# WHAT YOU WILL DO
Report every line from the following entries that contains the string "array".

Rendered images with source text:
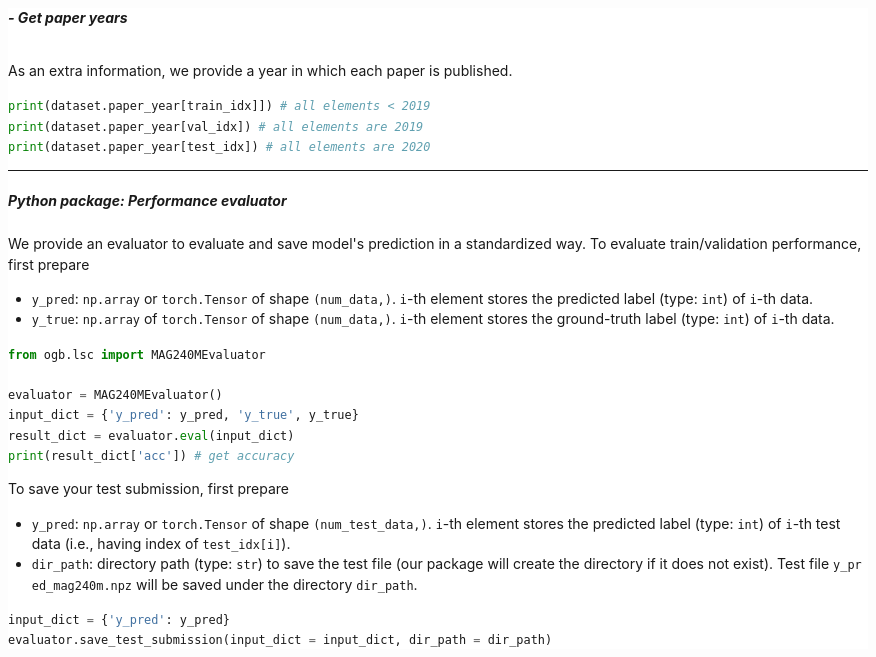 ###### **- Get paper years**
As an extra information, we provide a year in which each paper is published.
```python
print(dataset.paper_year[train_idx]]) # all elements < 2019
print(dataset.paper_year[val_idx]) # all elements are 2019
print(dataset.paper_year[test_idx]) # all elements are 2020
```


<a name="evaluator"/>

--------------

##### **Python package: Performance evaluator**
We provide an evaluator to evaluate and save model's prediction in a standardized way.
To evaluate train/validation performance, first prepare 
- `y_pred`: `np.array` or `torch.Tensor` of shape `(num_data,)`. `i`-th element stores the predicted label (type: `int`) of `i`-th data.
- `y_true`: `np.array` of `torch.Tensor` of shape `(num_data,)`. `i`-th element stores the ground-truth label (type: `int`) of `i`-th data.

```python
from ogb.lsc import MAG240MEvaluator

evaluator = MAG240MEvaluator()
input_dict = {'y_pred': y_pred, 'y_true', y_true}
result_dict = evaluator.eval(input_dict)
print(result_dict['acc']) # get accuracy
```

To save your test submission, first prepare 
- `y_pred`: `np.array` or `torch.Tensor` of shape `(num_test_data,)`. `i`-th element stores the predicted label (type: `int`) of `i`-th test data (i.e., having index of `test_idx[i]`).
- `dir_path`: directory path (type: `str`) to save the test file (our package will create the directory if it does not exist). Test file `y_pred_mag240m.npz` will be saved under the directory `dir_path`.

```python
input_dict = {'y_pred': y_pred}
evaluator.save_test_submission(input_dict = input_dict, dir_path = dir_path)
```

# ANSWER BOX
- `y_pred`: `np.array` or `torch.Tensor` of shape `(num_data,)`. `i`-th element stores the predicted label (type: `int`) of `i`-th data.
- `y_true`: `np.array` of `torch.Tensor` of shape `(num_data,)`. `i`-th element stores the ground-truth label (type: `int`) of `i`-th data.
- `y_pred`: `np.array` or `torch.Tensor` of shape `(num_test_data,)`. `i`-th element stores the predicted label (type: `int`) of `i`-th test data (i.e., having index of `test_idx[i]`).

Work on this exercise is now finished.